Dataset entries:
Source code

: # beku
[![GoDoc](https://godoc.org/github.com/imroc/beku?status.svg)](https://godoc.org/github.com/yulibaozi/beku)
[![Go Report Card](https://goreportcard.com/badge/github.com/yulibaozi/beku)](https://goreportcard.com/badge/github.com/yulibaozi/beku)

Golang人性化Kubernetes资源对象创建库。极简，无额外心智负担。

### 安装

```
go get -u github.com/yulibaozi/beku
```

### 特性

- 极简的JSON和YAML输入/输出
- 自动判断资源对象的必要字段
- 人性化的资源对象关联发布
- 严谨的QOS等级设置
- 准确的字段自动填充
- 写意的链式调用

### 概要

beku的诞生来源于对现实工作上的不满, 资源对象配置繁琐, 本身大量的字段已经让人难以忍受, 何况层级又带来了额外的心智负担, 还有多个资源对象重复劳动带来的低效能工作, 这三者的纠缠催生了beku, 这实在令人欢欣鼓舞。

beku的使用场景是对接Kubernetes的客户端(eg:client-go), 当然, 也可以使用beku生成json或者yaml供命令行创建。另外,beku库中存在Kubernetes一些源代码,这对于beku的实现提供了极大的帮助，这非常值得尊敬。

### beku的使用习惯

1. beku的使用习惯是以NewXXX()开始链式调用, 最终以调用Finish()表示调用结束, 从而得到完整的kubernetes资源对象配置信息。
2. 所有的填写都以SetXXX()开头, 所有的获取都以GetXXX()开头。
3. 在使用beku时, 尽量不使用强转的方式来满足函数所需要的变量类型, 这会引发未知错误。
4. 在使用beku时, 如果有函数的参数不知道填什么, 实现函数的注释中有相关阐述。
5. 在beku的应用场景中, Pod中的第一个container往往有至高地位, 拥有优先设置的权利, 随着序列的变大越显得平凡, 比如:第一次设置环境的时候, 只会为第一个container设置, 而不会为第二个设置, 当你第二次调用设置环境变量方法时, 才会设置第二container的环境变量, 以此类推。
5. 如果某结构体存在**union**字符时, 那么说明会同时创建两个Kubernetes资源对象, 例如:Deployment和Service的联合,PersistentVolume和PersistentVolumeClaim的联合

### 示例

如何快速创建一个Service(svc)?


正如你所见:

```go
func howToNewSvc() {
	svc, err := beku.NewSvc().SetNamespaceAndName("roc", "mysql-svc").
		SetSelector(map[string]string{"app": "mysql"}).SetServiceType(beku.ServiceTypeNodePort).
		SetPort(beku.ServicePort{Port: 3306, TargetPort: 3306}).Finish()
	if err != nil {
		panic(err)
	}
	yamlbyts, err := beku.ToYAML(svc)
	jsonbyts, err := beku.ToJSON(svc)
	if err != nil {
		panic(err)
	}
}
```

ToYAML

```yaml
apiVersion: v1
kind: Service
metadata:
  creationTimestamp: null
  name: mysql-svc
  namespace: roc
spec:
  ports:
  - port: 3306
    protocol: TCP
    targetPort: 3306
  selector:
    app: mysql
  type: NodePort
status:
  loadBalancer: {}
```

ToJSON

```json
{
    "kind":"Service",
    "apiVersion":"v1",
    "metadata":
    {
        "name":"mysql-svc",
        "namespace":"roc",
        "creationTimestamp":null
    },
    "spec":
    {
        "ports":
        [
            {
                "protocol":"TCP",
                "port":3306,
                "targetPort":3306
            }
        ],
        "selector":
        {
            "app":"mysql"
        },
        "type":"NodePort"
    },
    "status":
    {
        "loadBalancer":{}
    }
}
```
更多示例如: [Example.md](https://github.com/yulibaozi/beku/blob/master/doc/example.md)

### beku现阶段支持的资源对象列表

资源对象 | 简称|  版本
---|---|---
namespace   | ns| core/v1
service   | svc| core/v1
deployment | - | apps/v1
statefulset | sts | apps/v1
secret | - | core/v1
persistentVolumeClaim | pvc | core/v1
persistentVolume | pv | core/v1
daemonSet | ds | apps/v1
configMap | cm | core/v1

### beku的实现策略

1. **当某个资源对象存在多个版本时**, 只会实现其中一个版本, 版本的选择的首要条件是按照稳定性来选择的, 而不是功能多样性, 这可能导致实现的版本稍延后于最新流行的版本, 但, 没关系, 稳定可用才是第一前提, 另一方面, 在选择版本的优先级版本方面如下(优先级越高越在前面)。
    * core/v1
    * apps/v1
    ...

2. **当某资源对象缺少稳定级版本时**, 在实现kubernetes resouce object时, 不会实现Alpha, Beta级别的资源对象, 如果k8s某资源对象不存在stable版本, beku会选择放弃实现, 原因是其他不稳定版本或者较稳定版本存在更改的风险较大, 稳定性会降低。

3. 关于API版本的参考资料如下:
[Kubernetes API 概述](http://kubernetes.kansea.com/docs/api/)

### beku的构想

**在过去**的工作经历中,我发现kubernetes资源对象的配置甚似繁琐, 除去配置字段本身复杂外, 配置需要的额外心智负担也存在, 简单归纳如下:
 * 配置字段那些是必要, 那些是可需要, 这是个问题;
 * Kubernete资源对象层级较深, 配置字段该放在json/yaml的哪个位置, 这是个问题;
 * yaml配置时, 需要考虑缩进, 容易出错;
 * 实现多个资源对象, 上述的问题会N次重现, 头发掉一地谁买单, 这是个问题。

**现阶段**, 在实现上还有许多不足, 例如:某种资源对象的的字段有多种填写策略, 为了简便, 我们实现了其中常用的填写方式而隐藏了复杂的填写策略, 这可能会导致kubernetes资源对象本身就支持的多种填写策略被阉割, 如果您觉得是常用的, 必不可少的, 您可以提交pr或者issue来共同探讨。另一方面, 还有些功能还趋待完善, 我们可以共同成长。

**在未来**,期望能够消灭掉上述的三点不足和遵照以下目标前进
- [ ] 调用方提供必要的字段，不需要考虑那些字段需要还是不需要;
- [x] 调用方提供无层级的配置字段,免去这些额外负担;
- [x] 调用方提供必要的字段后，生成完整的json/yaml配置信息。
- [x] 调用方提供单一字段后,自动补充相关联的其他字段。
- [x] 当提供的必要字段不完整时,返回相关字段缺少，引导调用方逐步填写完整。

PROBLEM TO WORK ON: Repeat each entry exactly.

REPLY TO THE TASK:
Source code

: # beku
[![GoDoc](https://godoc.org/github.com/imroc/beku?status.svg)](https://godoc.org/github.com/yulibaozi/beku)
[![Go Report Card](https://goreportcard.com/badge/github.com/yulibaozi/beku)](https://goreportcard.com/badge/github.com/yulibaozi/beku)

Golang人性化Kubernetes资源对象创建库。极简，无额外心智负担。

### 安装

```
go get -u github.com/yulibaozi/beku
```

### 特性

- 极简的JSON和YAML输入/输出
- 自动判断资源对象的必要字段
- 人性化的资源对象关联发布
- 严谨的QOS等级设置
- 准确的字段自动填充
- 写意的链式调用

### 概要

beku的诞生来源于对现实工作上的不满, 资源对象配置繁琐, 本身大量的字段已经让人难以忍受, 何况层级又带来了额外的心智负担, 还有多个资源对象重复劳动带来的低效能工作, 这三者的纠缠催生了beku, 这实在令人欢欣鼓舞。

beku的使用场景是对接Kubernetes的客户端(eg:client-go), 当然, 也可以使用beku生成json或者yaml供命令行创建。另外,beku库中存在Kubernetes一些源代码,这对于beku的实现提供了极大的帮助，这非常值得尊敬。

### beku的使用习惯

1. beku的使用习惯是以NewXXX()开始链式调用, 最终以调用Finish()表示调用结束, 从而得到完整的kubernetes资源对象配置信息。
2. 所有的填写都以SetXXX()开头, 所有的获取都以GetXXX()开头。
3. 在使用beku时, 尽量不使用强转的方式来满足函数所需要的变量类型, 这会引发未知错误。
4. 在使用beku时, 如果有函数的参数不知道填什么, 实现函数的注释中有相关阐述。
5. 在beku的应用场景中, Pod中的第一个container往往有至高地位, 拥有优先设置的权利, 随着序列的变大越显得平凡, 比如:第一次设置环境的时候, 只会为第一个container设置, 而不会为第二个设置, 当你第二次调用设置环境变量方法时, 才会设置第二container的环境变量, 以此类推。
5. 如果某结构体存在**union**字符时, 那么说明会同时创建两个Kubernetes资源对象, 例如:Deployment和Service的联合,PersistentVolume和PersistentVolumeClaim的联合

### 示例

如何快速创建一个Service(svc)?


正如你所见:

```go
func howToNewSvc() {
	svc, err := beku.NewSvc().SetNamespaceAndName("roc", "mysql-svc").
		SetSelector(map[string]string{"app": "mysql"}).SetServiceType(beku.ServiceTypeNodePort).
		SetPort(beku.ServicePort{Port: 3306, TargetPort: 3306}).Finish()
	if err != nil {
		panic(err)
	}
	yamlbyts, err := beku.ToYAML(svc)
	jsonbyts, err := beku.ToJSON(svc)
	if err != nil {
		panic(err)
	}
}
```

ToYAML

```yaml
apiVersion: v1
kind: Service
metadata:
  creationTimestamp: null
  name: mysql-svc
  namespace: roc
spec:
  ports:
  - port: 3306
    protocol: TCP
    targetPort: 3306
  selector:
    app: mysql
  type: NodePort
status:
  loadBalancer: {}
```

ToJSON

```json
{
    "kind":"Service",
    "apiVersion":"v1",
    "metadata":
    {
        "name":"mysql-svc",
        "namespace":"roc",
        "creationTimestamp":null
    },
    "spec":
    {
        "ports":
        [
            {
                "protocol":"TCP",
                "port":3306,
                "targetPort":3306
            }
        ],
        "selector":
        {
            "app":"mysql"
        },
        "type":"NodePort"
    },
    "status":
    {
        "loadBalancer":{}
    }
}
```
更多示例如: [Example.md](https://github.com/yulibaozi/beku/blob/master/doc/example.md)

### beku现阶段支持的资源对象列表

资源对象 | 简称|  版本
---|---|---
namespace   | ns| core/v1
service   | svc| core/v1
deployment | - | apps/v1
statefulset | sts | apps/v1
secret | - | core/v1
persistentVolumeClaim | pvc | core/v1
persistentVolume | pv | core/v1
daemonSet | ds | apps/v1
configMap | cm | core/v1

### beku的实现策略

1. **当某个资源对象存在多个版本时**, 只会实现其中一个版本, 版本的选择的首要条件是按照稳定性来选择的, 而不是功能多样性, 这可能导致实现的版本稍延后于最新流行的版本, 但, 没关系, 稳定可用才是第一前提, 另一方面, 在选择版本的优先级版本方面如下(优先级越高越在前面)。
    * core/v1
    * apps/v1
    ...

2. **当某资源对象缺少稳定级版本时**, 在实现kubernetes resouce object时, 不会实现Alpha, Beta级别的资源对象, 如果k8s某资源对象不存在stable版本, beku会选择放弃实现, 原因是其他不稳定版本或者较稳定版本存在更改的风险较大, 稳定性会降低。

3. 关于API版本的参考资料如下:
[Kubernetes API 概述](http://kubernetes.kansea.com/docs/api/)

### beku的构想

**在过去**的工作经历中,我发现kubernetes资源对象的配置甚似繁琐, 除去配置字段本身复杂外, 配置需要的额外心智负担也存在, 简单归纳如下:
 * 配置字段那些是必要, 那些是可需要, 这是个问题;
 * Kubernete资源对象层级较深, 配置字段该放在json/yaml的哪个位置, 这是个问题;
 * yaml配置时, 需要考虑缩进, 容易出错;
 * 实现多个资源对象, 上述的问题会N次重现, 头发掉一地谁买单, 这是个问题。

**现阶段**, 在实现上还有许多不足, 例如:某种资源对象的的字段有多种填写策略, 为了简便, 我们实现了其中常用的填写方式而隐藏了复杂的填写策略, 这可能会导致kubernetes资源对象本身就支持的多种填写策略被阉割, 如果您觉得是常用的, 必不可少的, 您可以提交pr或者issue来共同探讨。另一方面, 还有些功能还趋待完善, 我们可以共同成长。

**在未来**,期望能够消灭掉上述的三点不足和遵照以下目标前进
- [ ] 调用方提供必要的字段，不需要考虑那些字段需要还是不需要;
- [x] 调用方提供无层级的配置字段,免去这些额外负担;
- [x] 调用方提供必要的字段后，生成完整的json/yaml配置信息。
- [x] 调用方提供单一字段后,自动补充相关联的其他字段。
- [x] 当提供的必要字段不完整时,返回相关字段缺少，引导调用方逐步填写完整。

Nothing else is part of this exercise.